_Aim of the task_
Can you copy out the data exactly? Leave the images out.

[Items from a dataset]
++++++++++++++++++++

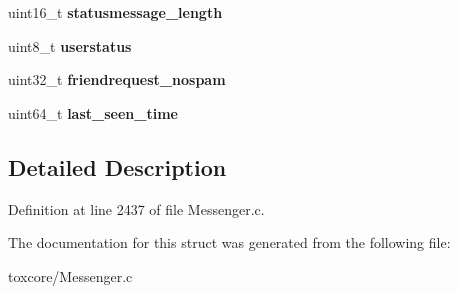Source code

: \begin{DoxyCompactItemize}
\item 
\hypertarget{struct_s_a_v_e_d___f_r_i_e_n_d_a43fe9dde52dc12e90933150eca91c0c3}{uint16\+\_\+t {\bfseries statusmessage\+\_\+length}}\label{struct_s_a_v_e_d___f_r_i_e_n_d_a43fe9dde52dc12e90933150eca91c0c3}

\item 
\hypertarget{struct_s_a_v_e_d___f_r_i_e_n_d_a6985227ceff68d0298d6ee9e09316945}{uint8\+\_\+t {\bfseries userstatus}}\label{struct_s_a_v_e_d___f_r_i_e_n_d_a6985227ceff68d0298d6ee9e09316945}

\item 
\hypertarget{struct_s_a_v_e_d___f_r_i_e_n_d_a0fae9801a4789a368f90125119e31f3f}{uint32\+\_\+t {\bfseries friendrequest\+\_\+nospam}}\label{struct_s_a_v_e_d___f_r_i_e_n_d_a0fae9801a4789a368f90125119e31f3f}

\item 
\hypertarget{struct_s_a_v_e_d___f_r_i_e_n_d_a8f99c48eb6b3ea472806495135ab6792}{uint64\+\_\+t {\bfseries last\+\_\+seen\+\_\+time}}\label{struct_s_a_v_e_d___f_r_i_e_n_d_a8f99c48eb6b3ea472806495135ab6792}

\end{DoxyCompactItemize}


\subsection{Detailed Description}


Definition at line 2437 of file Messenger.\+c.



The documentation for this struct was generated from the following file\+:\begin{DoxyCompactItemize}
\item 
toxcore/Messenger.\+c\end{DoxyCompactItemize}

++++++++++++++++++++

_Result_
Source code

: \begin{DoxyCompactItemize}
\item 
\hypertarget{struct_s_a_v_e_d___f_r_i_e_n_d_a43fe9dde52dc12e90933150eca91c0c3}{uint16\+\_\+t {\bfseries statusmessage\+\_\+length}}\label{struct_s_a_v_e_d___f_r_i_e_n_d_a43fe9dde52dc12e90933150eca91c0c3}

\item 
\hypertarget{struct_s_a_v_e_d___f_r_i_e_n_d_a6985227ceff68d0298d6ee9e09316945}{uint8\+\_\+t {\bfseries userstatus}}\label{struct_s_a_v_e_d___f_r_i_e_n_d_a6985227ceff68d0298d6ee9e09316945}

\item 
\hypertarget{struct_s_a_v_e_d___f_r_i_e_n_d_a0fae9801a4789a368f90125119e31f3f}{uint32\+\_\+t {\bfseries friendrequest\+\_\+nospam}}\label{struct_s_a_v_e_d___f_r_i_e_n_d_a0fae9801a4789a368f90125119e31f3f}

\item 
\hypertarget{struct_s_a_v_e_d___f_r_i_e_n_d_a8f99c48eb6b3ea472806495135ab6792}{uint64\+\_\+t {\bfseries last\+\_\+seen\+\_\+time}}\label{struct_s_a_v_e_d___f_r_i_e_n_d_a8f99c48eb6b3ea472806495135ab6792}

\end{DoxyCompactItemize}


\subsection{Detailed Description}


Definition at line 2437 of file Messenger.\+c.



The documentation for this struct was generated from the following file\+:\begin{DoxyCompactItemize}
\item 
toxcore/Messenger.\+c\end{DoxyCompactItemize}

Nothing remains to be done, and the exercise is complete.